RECORDS PROVIDED |
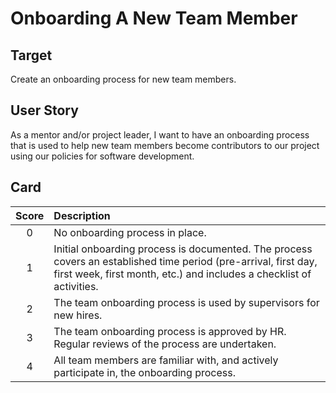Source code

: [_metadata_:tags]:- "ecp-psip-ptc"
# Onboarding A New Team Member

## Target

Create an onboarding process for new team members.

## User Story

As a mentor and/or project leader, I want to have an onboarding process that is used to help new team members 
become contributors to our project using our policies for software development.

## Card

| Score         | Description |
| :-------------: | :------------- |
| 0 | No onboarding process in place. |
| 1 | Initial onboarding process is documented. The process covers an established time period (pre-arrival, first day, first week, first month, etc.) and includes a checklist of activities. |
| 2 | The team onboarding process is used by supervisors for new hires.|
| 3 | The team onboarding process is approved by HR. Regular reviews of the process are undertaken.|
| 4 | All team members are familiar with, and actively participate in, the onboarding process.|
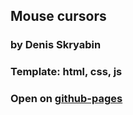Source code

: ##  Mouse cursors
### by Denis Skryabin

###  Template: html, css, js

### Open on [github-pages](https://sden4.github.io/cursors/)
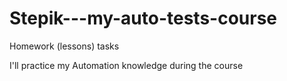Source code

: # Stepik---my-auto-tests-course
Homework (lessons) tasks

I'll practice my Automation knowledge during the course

TASK BRIEF | Pull every line with the string "project" from the data above.

TASK SOLUTION |
As a mentor and/or project leader, I want to have an onboarding process that is used to help new team members 
become contributors to our project using our policies for software development.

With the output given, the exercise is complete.